[Your task]: Every entry gets copied exactly. No images go into the copy.

═════ Records for the exercise

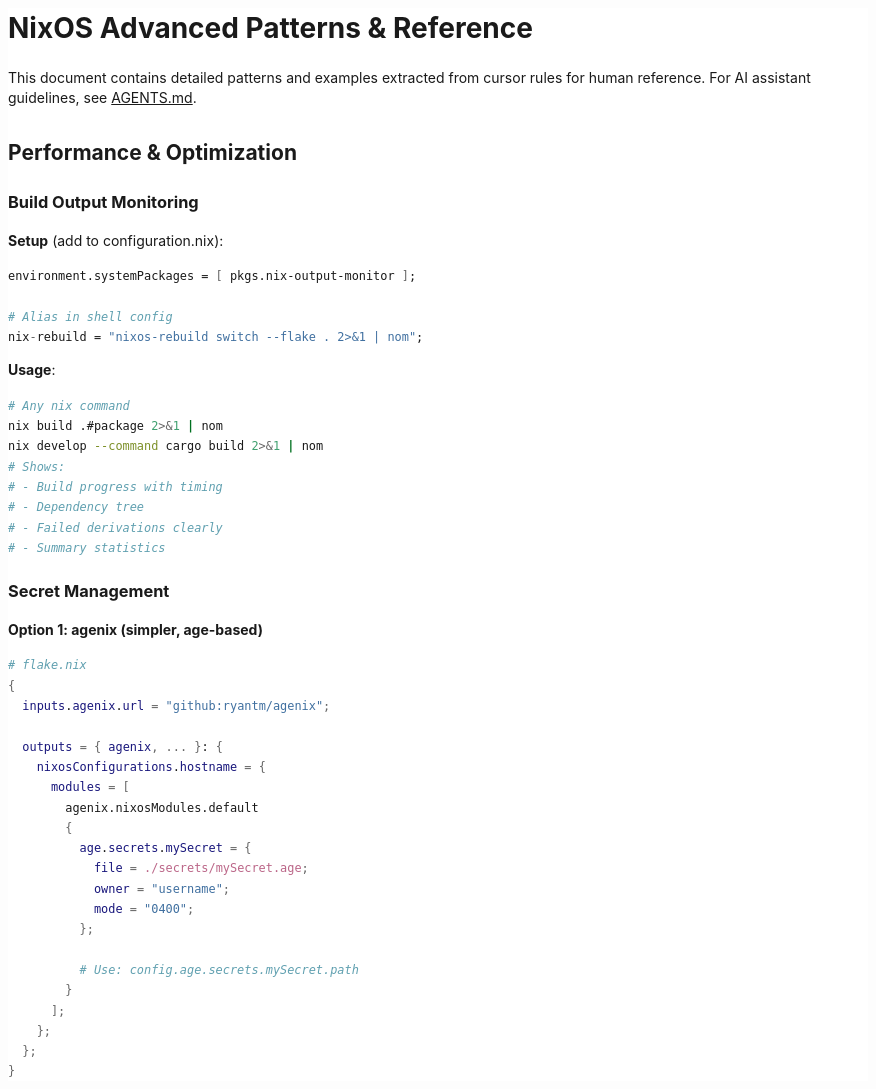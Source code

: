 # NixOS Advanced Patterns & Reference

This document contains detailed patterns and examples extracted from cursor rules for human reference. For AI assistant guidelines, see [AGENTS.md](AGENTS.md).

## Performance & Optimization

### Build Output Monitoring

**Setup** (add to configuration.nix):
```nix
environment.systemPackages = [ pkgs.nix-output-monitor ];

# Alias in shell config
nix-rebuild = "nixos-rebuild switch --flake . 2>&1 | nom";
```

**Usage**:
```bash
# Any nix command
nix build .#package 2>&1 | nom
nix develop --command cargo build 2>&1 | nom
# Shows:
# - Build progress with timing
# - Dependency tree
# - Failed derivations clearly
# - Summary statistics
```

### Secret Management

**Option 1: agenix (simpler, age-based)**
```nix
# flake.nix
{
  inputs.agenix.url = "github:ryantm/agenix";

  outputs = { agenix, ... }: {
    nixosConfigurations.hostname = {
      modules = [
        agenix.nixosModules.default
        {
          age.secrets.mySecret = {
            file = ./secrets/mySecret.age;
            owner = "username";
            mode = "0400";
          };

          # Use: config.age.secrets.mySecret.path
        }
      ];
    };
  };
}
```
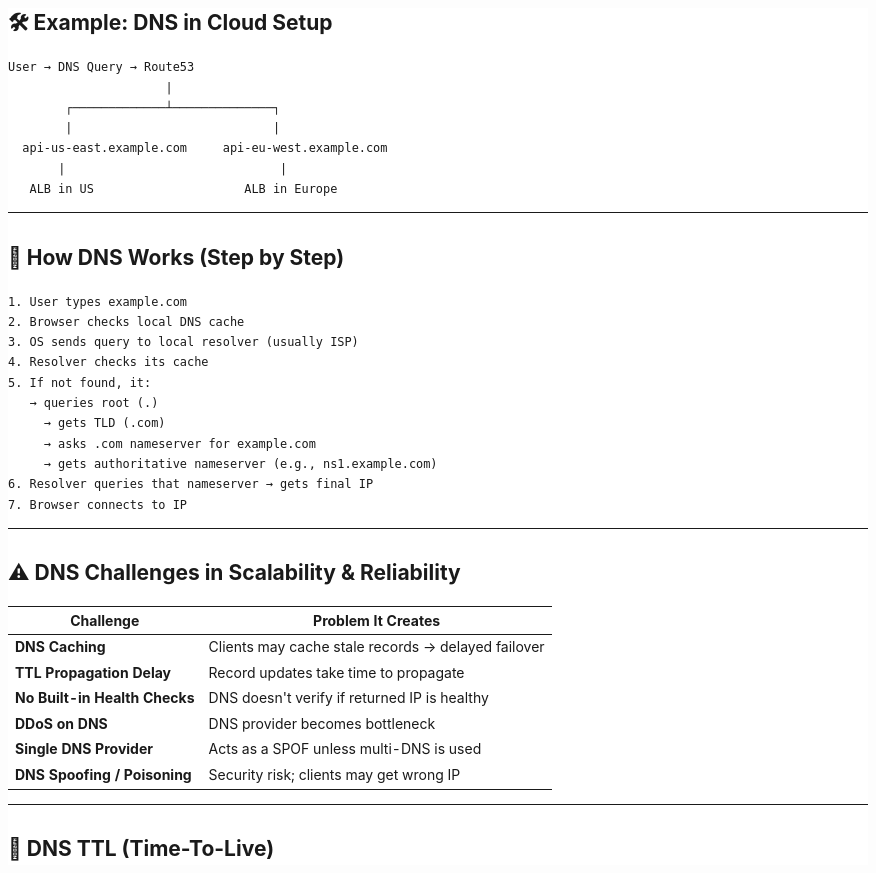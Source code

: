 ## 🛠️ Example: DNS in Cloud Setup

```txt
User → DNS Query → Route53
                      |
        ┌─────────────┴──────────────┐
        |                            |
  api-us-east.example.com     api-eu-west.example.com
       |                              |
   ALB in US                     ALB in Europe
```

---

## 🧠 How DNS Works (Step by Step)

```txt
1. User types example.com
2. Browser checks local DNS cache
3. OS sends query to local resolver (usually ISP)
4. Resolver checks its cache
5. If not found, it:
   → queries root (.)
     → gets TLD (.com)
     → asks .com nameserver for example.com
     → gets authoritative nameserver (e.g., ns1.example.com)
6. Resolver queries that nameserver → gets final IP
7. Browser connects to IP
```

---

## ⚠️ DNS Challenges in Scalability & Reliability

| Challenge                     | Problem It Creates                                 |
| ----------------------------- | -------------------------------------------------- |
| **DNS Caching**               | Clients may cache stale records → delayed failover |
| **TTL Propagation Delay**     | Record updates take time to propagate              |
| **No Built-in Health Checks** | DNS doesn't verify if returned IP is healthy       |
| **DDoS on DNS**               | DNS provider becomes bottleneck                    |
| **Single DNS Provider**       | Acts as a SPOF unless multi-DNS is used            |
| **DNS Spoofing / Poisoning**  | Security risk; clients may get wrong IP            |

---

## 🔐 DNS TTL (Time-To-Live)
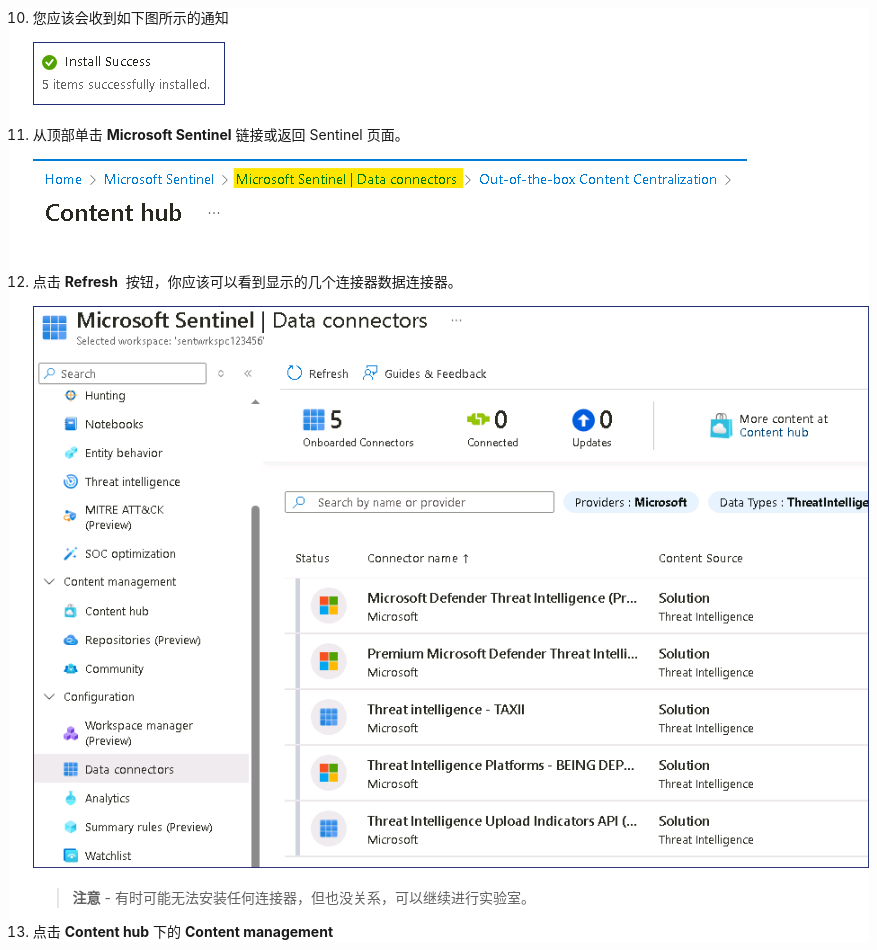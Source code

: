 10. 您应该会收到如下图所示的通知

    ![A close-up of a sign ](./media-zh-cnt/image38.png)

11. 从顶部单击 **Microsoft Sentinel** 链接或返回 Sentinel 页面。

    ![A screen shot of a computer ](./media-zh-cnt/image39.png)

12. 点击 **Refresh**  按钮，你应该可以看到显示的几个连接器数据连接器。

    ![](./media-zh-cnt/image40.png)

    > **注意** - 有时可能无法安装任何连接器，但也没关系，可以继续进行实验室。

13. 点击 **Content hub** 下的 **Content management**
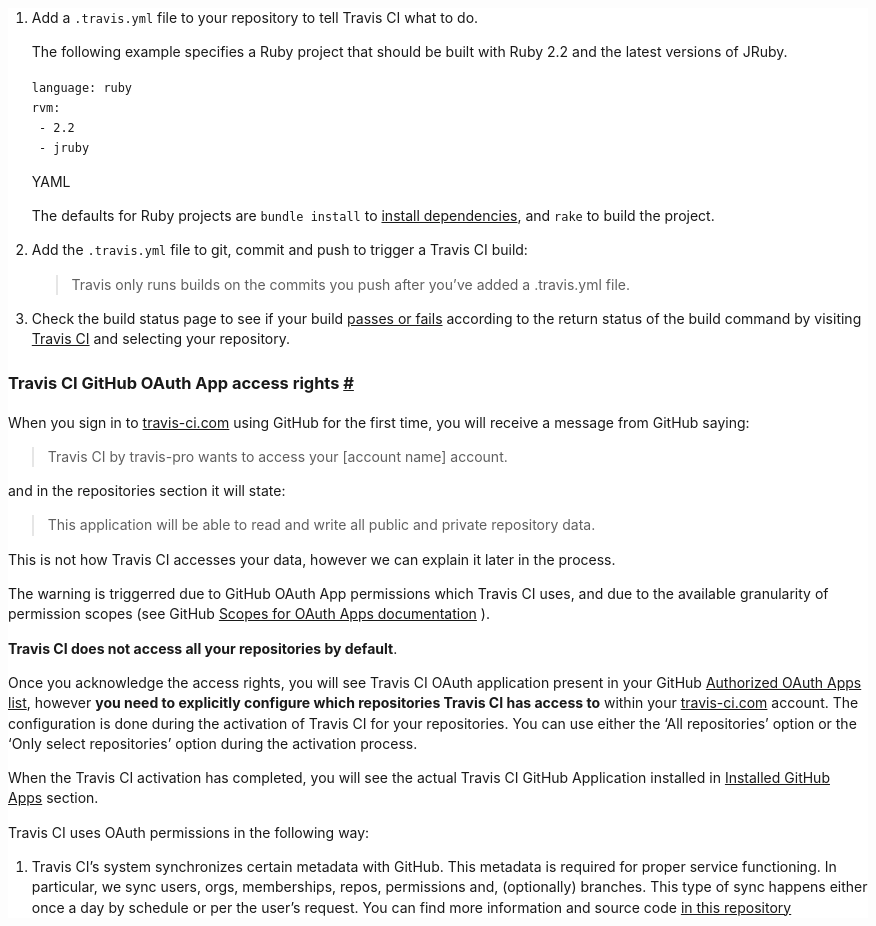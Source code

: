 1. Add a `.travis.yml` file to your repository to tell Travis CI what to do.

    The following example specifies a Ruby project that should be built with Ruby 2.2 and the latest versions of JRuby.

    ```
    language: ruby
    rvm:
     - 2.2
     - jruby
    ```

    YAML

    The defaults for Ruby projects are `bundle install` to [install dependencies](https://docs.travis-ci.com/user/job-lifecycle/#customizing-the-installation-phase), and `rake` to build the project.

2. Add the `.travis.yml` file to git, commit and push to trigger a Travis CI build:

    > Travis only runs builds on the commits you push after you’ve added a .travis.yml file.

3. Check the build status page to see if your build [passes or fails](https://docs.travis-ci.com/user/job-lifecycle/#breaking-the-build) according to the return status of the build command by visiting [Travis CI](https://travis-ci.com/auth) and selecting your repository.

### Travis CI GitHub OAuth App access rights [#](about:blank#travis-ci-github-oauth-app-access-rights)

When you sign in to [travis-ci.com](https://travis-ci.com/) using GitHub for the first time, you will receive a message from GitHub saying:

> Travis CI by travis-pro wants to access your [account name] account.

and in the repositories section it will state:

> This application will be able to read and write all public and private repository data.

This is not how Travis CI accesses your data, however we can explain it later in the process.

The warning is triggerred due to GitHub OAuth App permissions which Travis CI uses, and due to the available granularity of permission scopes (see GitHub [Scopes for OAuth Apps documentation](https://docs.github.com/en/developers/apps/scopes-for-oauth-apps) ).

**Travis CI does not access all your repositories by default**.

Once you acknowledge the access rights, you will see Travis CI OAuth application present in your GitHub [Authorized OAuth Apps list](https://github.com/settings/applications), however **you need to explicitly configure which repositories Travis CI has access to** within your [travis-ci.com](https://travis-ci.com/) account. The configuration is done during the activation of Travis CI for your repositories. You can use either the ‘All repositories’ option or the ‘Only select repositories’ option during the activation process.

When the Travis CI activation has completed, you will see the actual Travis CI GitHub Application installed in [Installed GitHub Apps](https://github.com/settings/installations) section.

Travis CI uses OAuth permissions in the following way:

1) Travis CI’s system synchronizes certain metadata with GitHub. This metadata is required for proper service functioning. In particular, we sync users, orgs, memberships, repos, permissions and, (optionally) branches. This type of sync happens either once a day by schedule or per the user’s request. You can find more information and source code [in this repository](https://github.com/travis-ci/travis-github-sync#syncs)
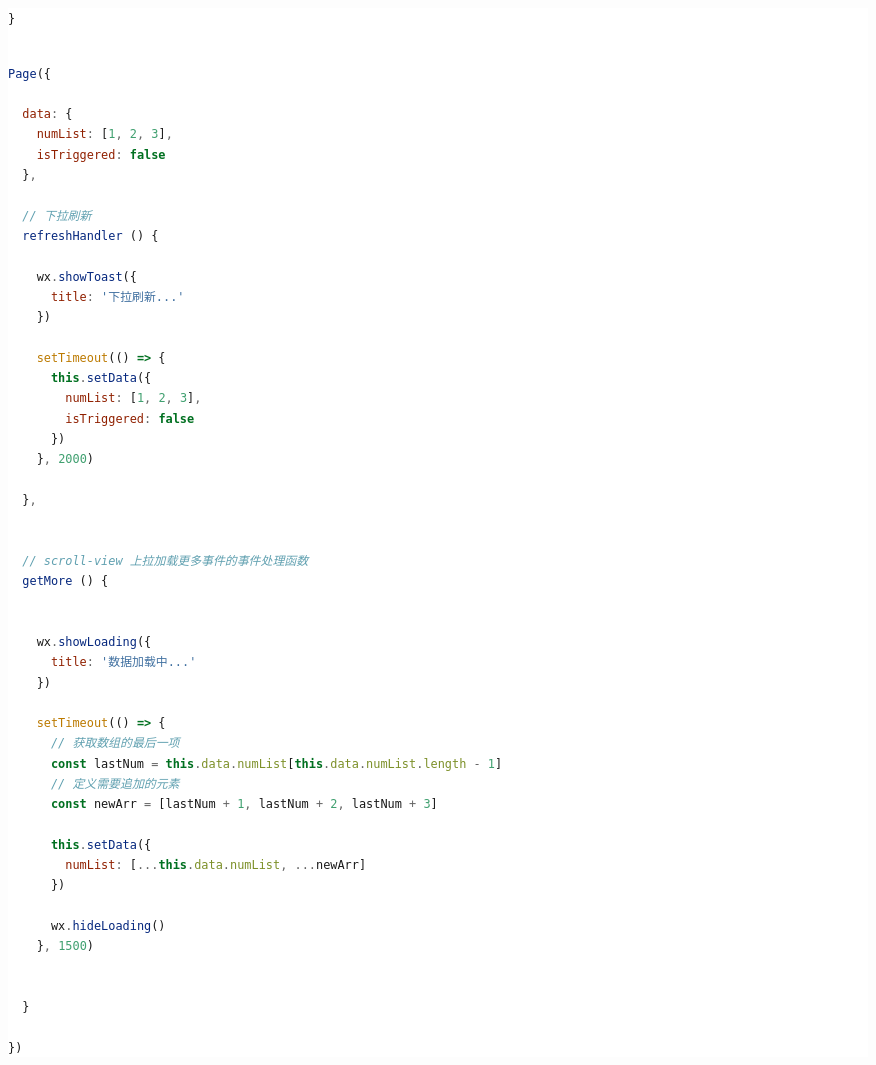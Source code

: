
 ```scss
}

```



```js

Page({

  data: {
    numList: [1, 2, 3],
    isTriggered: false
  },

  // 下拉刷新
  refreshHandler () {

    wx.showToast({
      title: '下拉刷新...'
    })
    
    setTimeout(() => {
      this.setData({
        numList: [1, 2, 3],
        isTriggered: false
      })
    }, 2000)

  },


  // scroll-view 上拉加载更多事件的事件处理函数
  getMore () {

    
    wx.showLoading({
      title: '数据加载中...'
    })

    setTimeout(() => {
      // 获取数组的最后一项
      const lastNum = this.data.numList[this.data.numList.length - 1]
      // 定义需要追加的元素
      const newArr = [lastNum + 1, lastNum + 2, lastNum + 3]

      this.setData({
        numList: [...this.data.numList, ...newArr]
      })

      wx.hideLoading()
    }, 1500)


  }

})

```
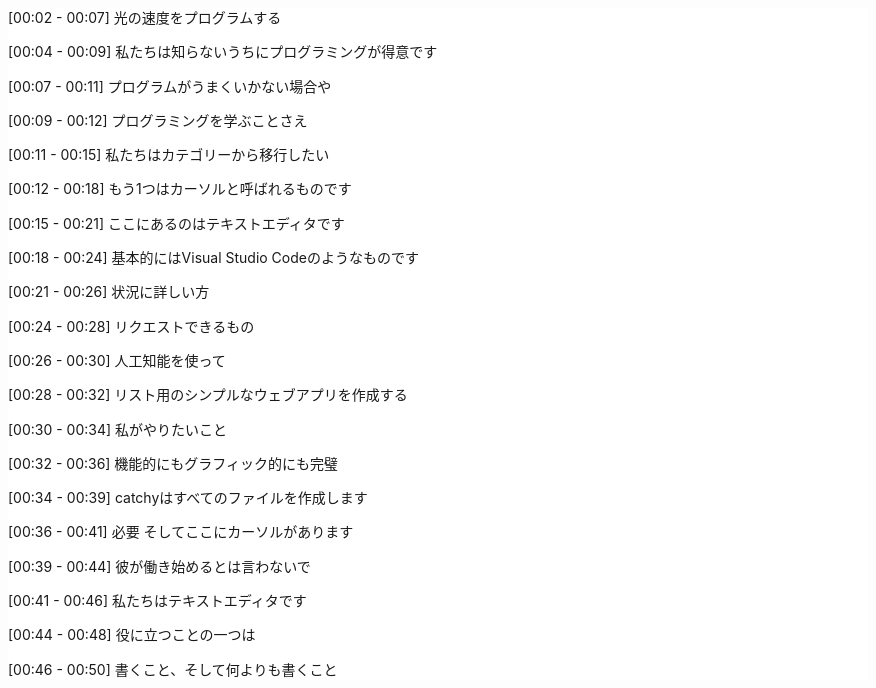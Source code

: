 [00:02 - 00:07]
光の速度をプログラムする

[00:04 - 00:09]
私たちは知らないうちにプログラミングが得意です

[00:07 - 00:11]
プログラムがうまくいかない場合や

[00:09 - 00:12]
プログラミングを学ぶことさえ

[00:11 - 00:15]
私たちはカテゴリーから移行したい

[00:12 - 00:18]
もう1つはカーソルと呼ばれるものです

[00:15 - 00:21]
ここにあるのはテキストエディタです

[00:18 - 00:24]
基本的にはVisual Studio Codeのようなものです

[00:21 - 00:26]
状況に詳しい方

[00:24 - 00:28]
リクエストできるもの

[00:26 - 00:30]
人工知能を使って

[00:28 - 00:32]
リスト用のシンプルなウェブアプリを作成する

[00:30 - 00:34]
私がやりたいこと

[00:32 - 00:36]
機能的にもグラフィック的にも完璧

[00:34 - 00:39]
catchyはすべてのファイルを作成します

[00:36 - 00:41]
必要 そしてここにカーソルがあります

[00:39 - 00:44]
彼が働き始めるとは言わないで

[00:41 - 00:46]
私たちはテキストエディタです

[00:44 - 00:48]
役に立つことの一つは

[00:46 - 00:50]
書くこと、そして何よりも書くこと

══════════

[Solved problem]:
Source code

: # NixOS Advanced Patterns & Reference

This document contains detailed patterns and examples extracted from cursor rules for human reference. For AI assistant guidelines, see [AGENTS.md](AGENTS.md).

## Performance & Optimization

### Build Output Monitoring

**Setup** (add to configuration.nix):
```nix
environment.systemPackages = [ pkgs.nix-output-monitor ];

# Alias in shell config
nix-rebuild = "nixos-rebuild switch --flake . 2>&1 | nom";
```

**Usage**:
```bash
# Any nix command
nix build .#package 2>&1 | nom
nix develop --command cargo build 2>&1 | nom
# Shows:
# - Build progress with timing
# - Dependency tree
# - Failed derivations clearly
# - Summary statistics
```

### Secret Management

**Option 1: agenix (simpler, age-based)**
```nix
# flake.nix
{
  inputs.agenix.url = "github:ryantm/agenix";

  outputs = { agenix, ... }: {
    nixosConfigurations.hostname = {
      modules = [
        agenix.nixosModules.default
        {
          age.secrets.mySecret = {
            file = ./secrets/mySecret.age;
            owner = "username";
            mode = "0400";
          };

          # Use: config.age.secrets.mySecret.path
        }
      ];
    };
  };
}
```
Source code

: ## 🛠️ Example: DNS in Cloud Setup

```txt
User → DNS Query → Route53
                      |
        ┌─────────────┴──────────────┐
        |                            |
  api-us-east.example.com     api-eu-west.example.com
       |                              |
   ALB in US                     ALB in Europe
```

---

## 🧠 How DNS Works (Step by Step)

```txt
1. User types example.com
2. Browser checks local DNS cache
3. OS sends query to local resolver (usually ISP)
4. Resolver checks its cache
5. If not found, it:
   → queries root (.)
     → gets TLD (.com)
     → asks .com nameserver for example.com
     → gets authoritative nameserver (e.g., ns1.example.com)
6. Resolver queries that nameserver → gets final IP
7. Browser connects to IP
```

---

## ⚠️ DNS Challenges in Scalability & Reliability

| Challenge                     | Problem It Creates                                 |
| ----------------------------- | -------------------------------------------------- |
| **DNS Caching**               | Clients may cache stale records → delayed failover |
| **TTL Propagation Delay**     | Record updates take time to propagate              |
| **No Built-in Health Checks** | DNS doesn't verify if returned IP is healthy       |
| **DDoS on DNS**               | DNS provider becomes bottleneck                    |
| **Single DNS Provider**       | Acts as a SPOF unless multi-DNS is used            |
| **DNS Spoofing / Poisoning**  | Security risk; clients may get wrong IP            |

---

## 🔐 DNS TTL (Time-To-Live)
Source code

: 10. 您应该会收到如下图所示的通知

    ![A close-up of a sign ](./media-zh-cnt/image38.png)

11. 从顶部单击 **Microsoft Sentinel** 链接或返回 Sentinel 页面。

    ![A screen shot of a computer ](./media-zh-cnt/image39.png)

12. 点击 **Refresh**  按钮，你应该可以看到显示的几个连接器数据连接器。

    ![](./media-zh-cnt/image40.png)

    > **注意** - 有时可能无法安装任何连接器，但也没关系，可以继续进行实验室。

13. 点击 **Content hub** 下的 **Content management**
Source code

: 1. Add a `.travis.yml` file to your repository to tell Travis CI what to do.

    The following example specifies a Ruby project that should be built with Ruby 2.2 and the latest versions of JRuby.

    ```
    language: ruby
    rvm:
     - 2.2
     - jruby
    ```

    YAML

    The defaults for Ruby projects are `bundle install` to [install dependencies](https://docs.travis-ci.com/user/job-lifecycle/#customizing-the-installation-phase), and `rake` to build the project.

2. Add the `.travis.yml` file to git, commit and push to trigger a Travis CI build:

    > Travis only runs builds on the commits you push after you’ve added a .travis.yml file.

3. Check the build status page to see if your build [passes or fails](https://docs.travis-ci.com/user/job-lifecycle/#breaking-the-build) according to the return status of the build command by visiting [Travis CI](https://travis-ci.com/auth) and selecting your repository.

### Travis CI GitHub OAuth App access rights [#](about:blank#travis-ci-github-oauth-app-access-rights)

When you sign in to [travis-ci.com](https://travis-ci.com/) using GitHub for the first time, you will receive a message from GitHub saying:

> Travis CI by travis-pro wants to access your [account name] account.

and in the repositories section it will state:

> This application will be able to read and write all public and private repository data.

This is not how Travis CI accesses your data, however we can explain it later in the process.

The warning is triggerred due to GitHub OAuth App permissions which Travis CI uses, and due to the available granularity of permission scopes (see GitHub [Scopes for OAuth Apps documentation](https://docs.github.com/en/developers/apps/scopes-for-oauth-apps) ).

**Travis CI does not access all your repositories by default**.

Once you acknowledge the access rights, you will see Travis CI OAuth application present in your GitHub [Authorized OAuth Apps list](https://github.com/settings/applications), however **you need to explicitly configure which repositories Travis CI has access to** within your [travis-ci.com](https://travis-ci.com/) account. The configuration is done during the activation of Travis CI for your repositories. You can use either the ‘All repositories’ option or the ‘Only select repositories’ option during the activation process.

When the Travis CI activation has completed, you will see the actual Travis CI GitHub Application installed in [Installed GitHub Apps](https://github.com/settings/installations) section.

Travis CI uses OAuth permissions in the following way:

1) Travis CI’s system synchronizes certain metadata with GitHub. This metadata is required for proper service functioning. In particular, we sync users, orgs, memberships, repos, permissions and, (optionally) branches. This type of sync happens either once a day by schedule or per the user’s request. You can find more information and source code [in this repository](https://github.com/travis-ci/travis-github-sync#syncs)
Source code

:
 ```scss
}

```



```js

Page({

  data: {
    numList: [1, 2, 3],
    isTriggered: false
  },

  // 下拉刷新
  refreshHandler () {

    wx.showToast({
      title: '下拉刷新...'
    })
    
    setTimeout(() => {
      this.setData({
        numList: [1, 2, 3],
        isTriggered: false
      })
    }, 2000)

  },


  // scroll-view 上拉加载更多事件的事件处理函数
  getMore () {

    
    wx.showLoading({
      title: '数据加载中...'
    })

    setTimeout(() => {
      // 获取数组的最后一项
      const lastNum = this.data.numList[this.data.numList.length - 1]
      // 定义需要追加的元素
      const newArr = [lastNum + 1, lastNum + 2, lastNum + 3]

      this.setData({
        numList: [...this.data.numList, ...newArr]
      })

      wx.hideLoading()
    }, 1500)


  }

})

```
Source code

: [00:02 - 00:07]
光の速度をプログラムする

[00:04 - 00:09]
私たちは知らないうちにプログラミングが得意です

[00:07 - 00:11]
プログラムがうまくいかない場合や

[00:09 - 00:12]
プログラミングを学ぶことさえ

[00:11 - 00:15]
私たちはカテゴリーから移行したい

[00:12 - 00:18]
もう1つはカーソルと呼ばれるものです

[00:15 - 00:21]
ここにあるのはテキストエディタです

[00:18 - 00:24]
基本的にはVisual Studio Codeのようなものです

[00:21 - 00:26]
状況に詳しい方

[00:24 - 00:28]
リクエストできるもの

[00:26 - 00:30]
人工知能を使って

[00:28 - 00:32]
リスト用のシンプルなウェブアプリを作成する

[00:30 - 00:34]
私がやりたいこと

[00:32 - 00:36]
機能的にもグラフィック的にも完璧

[00:34 - 00:39]
catchyはすべてのファイルを作成します

[00:36 - 00:41]
必要 そしてここにカーソルがあります

[00:39 - 00:44]
彼が働き始めるとは言わないで

[00:41 - 00:46]
私たちはテキストエディタです

[00:44 - 00:48]
役に立つことの一つは

[00:46 - 00:50]
書くこと、そして何よりも書くこと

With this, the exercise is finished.